Immunohistochemistry for Neurons and Their Projections

Bielschowsky and phosphorylated neurofilament stains were used to identify nerve fibers and NeuN to identify neuronal cell bodies. Calcium‐binding protein stains were used because they stain both the soma and cell processes. Swollen neurites had 2 relatively distinct morphologies. Smaller homogeneous deeply eosinophilic, droplet‐like swellings were more common in the forebrain and did not stain with Bielschowsky stains. Larger swellings had rounded to somewhat irregular, lumpy shapes and stained heterogeneously pale to intensely eosinophilic with H&E and variably with Bielschowsky stains (Fig 5A, C). In a few areas, rosettes of small, rounded neurites were clustered around neurons, forming a halo around the soma (Fig 5D). Rarely, continuity could be observed between axonal swellings and a nucleated nerve cell body (Fig 5C, inset). NeuN immunohistochemistry of specimens containing numerous swollen axons revealed the continued presence of at least some nerve cell bodies (Fig 5D, inset) despite the neurite/axonal changes. The larger dilations in the hindbrain were often irregularly positive for expression of phosphorylated neurofilaments, which identifies axons with relative specificity (Fig 5E). Phosphorylated neurofilament staining was not found in nerve cell bodies, as expected in normal brain. Phosphorylated neurofilaments were not detected in the smaller swellings in the forebrain.

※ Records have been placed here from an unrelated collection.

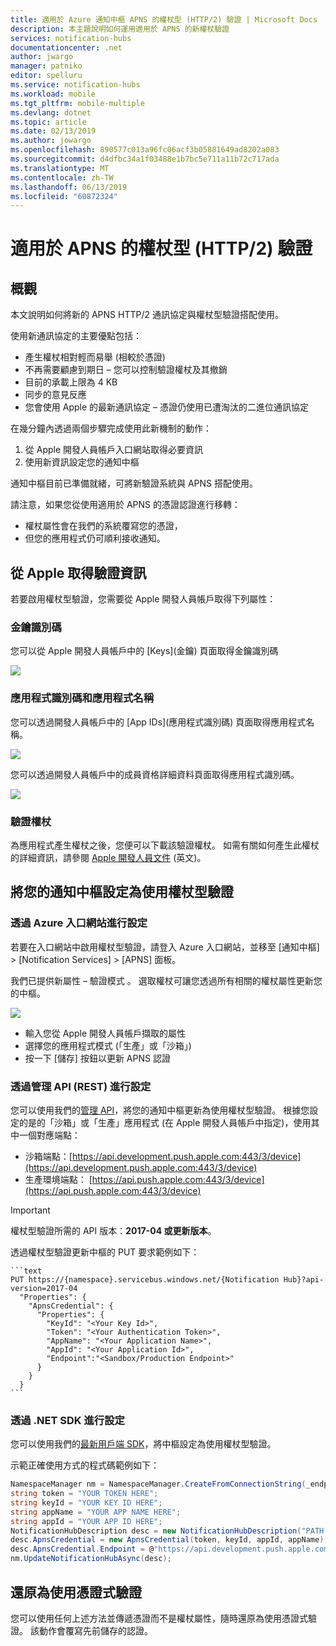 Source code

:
 ```yaml
---
title: 適用於 Azure 通知中樞 APNS 的權杖型 (HTTP/2) 驗證 | Microsoft Docs
description: 本主題說明如何運用適用於 APNS 的新權杖驗證
services: notification-hubs
documentationcenter: .net
author: jwargo
manager: patniko
editor: spelluru
ms.service: notification-hubs
ms.workload: mobile
ms.tgt_pltfrm: mobile-multiple
ms.devlang: dotnet
ms.topic: article
ms.date: 02/13/2019
ms.author: jowargo
ms.openlocfilehash: 890577c013a96fc06acf3b05881649ad8202a083
ms.sourcegitcommit: d4dfbc34a1f03488e1b7bc5e711a11b72c717ada
ms.translationtype: MT
ms.contentlocale: zh-TW
ms.lasthandoff: 06/13/2019
ms.locfileid: "60872324"
---
```

# <a name="token-based-http2-authentication-for-apns"></a>適用於 APNS 的權杖型 (HTTP/2) 驗證

## <a name="overview"></a>概觀

本文說明如何將新的 APNS HTTP/2 通訊協定與權杖型驗證搭配使用。

使用新通訊協定的主要優點包括：

* 產生權杖相對輕而易舉 (相較於憑證)
* 不再需要顧慮到期日 – 您可以控制驗證權杖及其撤銷
* 目前的承載上限為 4 KB
* 同步的意見反應
* 您會使用 Apple 的最新通訊協定 – 憑證仍使用已遭淘汰的二進位通訊協定

在幾分鐘內透過兩個步驟完成使用此新機制的動作：

1. 從 Apple 開發人員帳戶入口網站取得必要資訊
2. 使用新資訊設定您的通知中樞

通知中樞目前已準備就緒，可將新驗證系統與 APNS 搭配使用。

請注意，如果您從使用適用於 APNS 的憑證認證進行移轉：

* 權杖屬性會在我們的系統覆寫您的憑證，
* 但您的應用程式仍可順利接收通知。

## <a name="obtaining-authentication-information-from-apple"></a>從 Apple 取得驗證資訊

若要啟用權杖型驗證，您需要從 Apple 開發人員帳戶取得下列屬性：

### <a name="key-identifier"></a>金鑰識別碼

您可以從 Apple 開發人員帳戶中的 [Keys]\(金鑰\) 頁面取得金鑰識別碼

![](./media/notification-hubs-push-notification-http2-token-authentification/obtaining-auth-information-from-apple.png)

### <a name="application-identifier--application-name"></a>應用程式識別碼和應用程式名稱

您可以透過開發人員帳戶中的 [App IDs]\(應用程式識別碼\) 頁面取得應用程式名稱。

![](./media/notification-hubs-push-notification-http2-token-authentification/app-name.png)

您可以透過開發人員帳戶中的成員資格詳細資料頁面取得應用程式識別碼。

![](./media/notification-hubs-push-notification-http2-token-authentification/app-id.png)

### <a name="authentication-token"></a>驗證權杖

為應用程式產生權杖之後，您便可以下載該驗證權杖。 如需有關如何產生此權杖的詳細資訊，請參閱 [Apple 開發人員文件](https://help.apple.com/xcode/mac/current/#/devdfd3d04a1) (英文)。

## <a name="configuring-your-notification-hub-to-use-token-based-authentication"></a>將您的通知中樞設定為使用權杖型驗證

### <a name="configure-via-the-azure-portal"></a>透過 Azure 入口網站進行設定

若要在入口網站中啟用權杖型驗證，請登入 Azure 入口網站，並移至 [通知中樞] > [Notification Services] > [APNS] 面板。

我們已提供新屬性 – 驗證模式  。 選取權杖可讓您透過所有相關的權杖屬性更新您的中樞。

![](./media/notification-hubs-push-notification-http2-token-authentification/azure-portal-apns-settings.png)

* 輸入您從 Apple 開發人員帳戶擷取的屬性
* 選擇您的應用程式模式 (「生產」或「沙箱」)
* 按一下 [儲存]  按鈕以更新 APNS 認證

### <a name="configure-via-management-api-rest"></a>透過管理 API (REST) 進行設定

您可以使用我們的[管理 API](https://msdn.microsoft.com/library/azure/dn495827.aspx)，將您的通知中樞更新為使用權杖型驗證。
根據您設定的是的「沙箱」或「生產」應用程式 (在 Apple 開發人員帳戶中指定)，使用其中一個對應端點：

* 沙箱端點：[https://api.development.push.apple.com:443/3/device](https://api.development.push.apple.com:443/3/device)
* 生產環境端點： [https://api.push.apple.com:443/3/device](https://api.push.apple.com:443/3/device)

> [!IMPORTANT]
> 權杖型驗證所需的 API 版本：**2017-04 或更新版本**。

透過權杖型驗證更新中樞的 PUT 要求範例如下：

    ```text
    PUT https://{namespace}.servicebus.windows.net/{Notification Hub}?api-version=2017-04
      "Properties": {
        "ApnsCredential": {
          "Properties": {
            "KeyId": "<Your Key Id>",
            "Token": "<Your Authentication Token>",
            "AppName": "<Your Application Name>",
            "AppId": "<Your Application Id>",
            "Endpoint":"<Sandbox/Production Endpoint>"
          }
        }
      }
    ```

### <a name="configure-via-the-net-sdk"></a>透過 .NET SDK 進行設定

您可以使用我們的[最新用戶端 SDK](https://www.nuget.org/packages/Microsoft.Azure.NotificationHubs/1.0.8)，將中樞設定為使用權杖型驗證。

示範正確使用方式的程式碼範例如下：

```csharp
NamespaceManager nm = NamespaceManager.CreateFromConnectionString(_endpoint);
string token = "YOUR TOKEN HERE";
string keyId = "YOUR KEY ID HERE";
string appName = "YOUR APP NAME HERE";
string appId = "YOUR APP ID HERE";
NotificationHubDescription desc = new NotificationHubDescription("PATH TO YOUR HUB");
desc.ApnsCredential = new ApnsCredential(token, keyId, appId, appName);
desc.ApnsCredential.Endpoint = @"https://api.development.push.apple.com:443/3/device";
nm.UpdateNotificationHubAsync(desc);
```

## <a name="reverting-to-using-certificate-based-authentication"></a>還原為使用憑證式驗證

您可以使用任何上述方法並傳遞憑證而不是權杖屬性，隨時還原為使用憑證式驗證。 該動作會覆寫先前儲存的認證。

Calcium‐binding proteins were utilized to examine the morphology of several populations of neurons in the cerebellum and brainstem (Fig 5F). Staining of these soluble proteins was more homogeneous than staining of neurofilaments using immunohistochemistry or the Bielschowsky method. They also verified the presence of swollen neurites in white matter and nuclei, as both the soma and cell processes stain with these reagents. The calcium‐binding proteins immunohistochemistry appeared normal.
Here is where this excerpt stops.